Icelandic-American cellist Sæunn Thorsteinsdóttir enjoys a varied career as a performer, collaborator and teaching artist. She has appeared as soloist with the Los Angeles Philharmonic, NDR Elbphilharmonie Orchester, BBC Symphony Orchestra, Seattle Symphony, Toronto Symphony Orchestra and Iceland Symphony, among others, and her recital and chamber music performances have taken her across the US, Europe and Asia. Sæunn has performed in many of the world’s prestigious venues including Carnegie Hall, Suntory Hall, Elbphilharmonie, Barbican Center and Disney Hall and the Los Angeles Times praised her performances for their “emotional intensity”.

Programme note:
We are living the most rapid change of Earth’s forces that a single generation has experienced. Glaciers, that before moved at geological speed of centuries and millennia, are now vanishing in a lifetime of a single human being. Nature has left geological speed and moves at human speed.

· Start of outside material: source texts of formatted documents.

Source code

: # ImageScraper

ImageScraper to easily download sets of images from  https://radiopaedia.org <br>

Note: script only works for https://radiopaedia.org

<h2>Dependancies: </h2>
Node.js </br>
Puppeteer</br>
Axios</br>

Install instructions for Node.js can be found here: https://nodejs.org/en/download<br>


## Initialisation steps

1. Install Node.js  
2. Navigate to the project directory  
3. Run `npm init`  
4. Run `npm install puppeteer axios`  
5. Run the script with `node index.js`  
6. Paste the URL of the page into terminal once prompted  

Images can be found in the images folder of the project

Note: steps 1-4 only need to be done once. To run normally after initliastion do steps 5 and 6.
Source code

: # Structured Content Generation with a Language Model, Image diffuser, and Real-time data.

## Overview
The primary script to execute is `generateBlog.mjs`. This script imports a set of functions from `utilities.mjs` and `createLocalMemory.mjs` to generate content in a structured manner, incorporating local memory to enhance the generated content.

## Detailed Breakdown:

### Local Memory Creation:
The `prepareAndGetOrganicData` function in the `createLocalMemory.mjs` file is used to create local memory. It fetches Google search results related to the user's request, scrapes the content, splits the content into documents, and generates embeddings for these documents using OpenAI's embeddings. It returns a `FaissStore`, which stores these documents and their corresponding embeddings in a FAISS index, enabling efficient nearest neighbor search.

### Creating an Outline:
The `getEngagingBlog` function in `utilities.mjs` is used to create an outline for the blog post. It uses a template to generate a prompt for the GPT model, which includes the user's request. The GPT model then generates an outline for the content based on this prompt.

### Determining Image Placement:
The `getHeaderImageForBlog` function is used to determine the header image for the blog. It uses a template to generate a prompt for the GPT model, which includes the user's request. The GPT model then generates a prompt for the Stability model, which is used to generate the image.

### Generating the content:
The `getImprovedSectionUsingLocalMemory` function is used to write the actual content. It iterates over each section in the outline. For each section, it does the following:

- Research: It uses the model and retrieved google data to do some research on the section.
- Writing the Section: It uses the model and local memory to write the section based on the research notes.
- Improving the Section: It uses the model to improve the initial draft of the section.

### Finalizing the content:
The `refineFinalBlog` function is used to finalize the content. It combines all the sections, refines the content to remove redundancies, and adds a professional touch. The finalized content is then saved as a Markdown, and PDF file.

Now we are living in times where leaders of the world meet and discuss how they will observe rising sea level in the next 100 years with melting and vanishing of glaciers. As if that was a normal natural process. Cesar, Ramses II, Alexander the Great and Napoleon, none of them thought they could lift the oceans of the world. Moses split the Red Sea and that was an accomplishment, but that was nothing compared with lifting entire oceans of the world by melting most of the glaciers.

We are living in a new era, a new paradigm of understanding, a new geological era, the Anthropocene, but it feels like we don't comprehend it. We see the facts, the brain takes in the data, but still, it is as if what is happening is not really understood. A scientist told me that he could gather data and measurements, but he would not really understand his findings until others understood them. Understanding is not an individual act; it is a collective culture. If we look at the history of paradigm shifts, we can see that the real shift does not happen until the new ideas are embedded in culture. In stories, in poetry, music, film or visual art.

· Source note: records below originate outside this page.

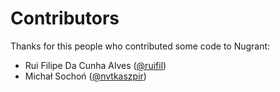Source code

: # Contributors

Thanks for this people who contributed some code to Nugrant:

  * Rui Filipe Da Cunha Alves ([@ruifil](https://github.com/ruifil))
  * Michał Sochoń ([@nvtkaszpir](https://github.com/nvtkaszpir))
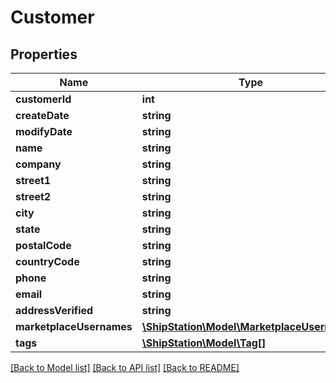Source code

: # Customer

## Properties
Name | Type | Description | Notes
------------ | ------------- | ------------- | -------------
**customerId** | **int** |  | 
**createDate** | **string** |  | 
**modifyDate** | **string** |  | [optional] 
**name** | **string** |  | 
**company** | **string** |  | 
**street1** | **string** |  | 
**street2** | **string** |  | 
**city** | **string** |  | 
**state** | **string** |  | 
**postalCode** | **string** |  | 
**countryCode** | **string** |  | 
**phone** | **string** |  | 
**email** | **string** |  | 
**addressVerified** | **string** |  | 
**marketplaceUsernames** | [**\ShipStation\Model\MarketplaceUsername[]**](MarketplaceUsername.md) |  | 
**tags** | [**\ShipStation\Model\Tag[]**](Tag.md) |  | 

[[Back to Model list]](../README.md#documentation-for-models) [[Back to API list]](../README.md#documentation-for-api-endpoints) [[Back to README]](../README.md)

I thought at first it was odd to make music about a melting glacier. How do you do that? It might be obvious how to capture a melting glacier in words and pictures, but how do you capture a melting glacier with classical instruments?

 The work Gemæltan began when Veronique found an old map of the area of Síðujökull and compared it with a modern one. The change was alarming. The intention behind Gemæltan is to create awareness of climate change by an abstract representation of the vanishing landscape and the glacial afterglow, with a title and a programme note leading the audience to active listening. The approach is almost scientific; the piece is shaped by climate change. By going through texts and gathering data and information on the location, the behaviour of glaciers and their impact on landscape and ecology. By examining graphs and maps and extracting information to create the time progression of the piece. It then evolved to the idea of writing a cello concerto — with all the possibilities of creating a dialogue between a soloist and an orchestra.

The structure of the work consists of two surges and two quiescent phases - the last being the rapid retreat which leads to the disappearance of the glacier. The composer translates the gathered information by associating them to music parameters, and by defining the role of the soloist and the orchestra. She imagines details of the glaciers as motifs, colours, living materials, textures, and it affects the way she perceives the orchestration. As an example, the water accumulating under the glacier, moving rocks and matter, influenced how the piece shifts from one instrument to the other - intending to create a natural flow and a sense of wholeness.

Surge #1: The cellist is representing the behaviour of the glacier. She creates events which make the orchestra react. This moment is to describe the enormous mass and volume of the glacier moving forward as a unity.

Quiescent phase #1: Retreat: Since the movement forward has stopped, this new phase is represented by a sensation of stillness and a decrease in energy. Even though the glacier is retreating, its inner power is growing for the next surge.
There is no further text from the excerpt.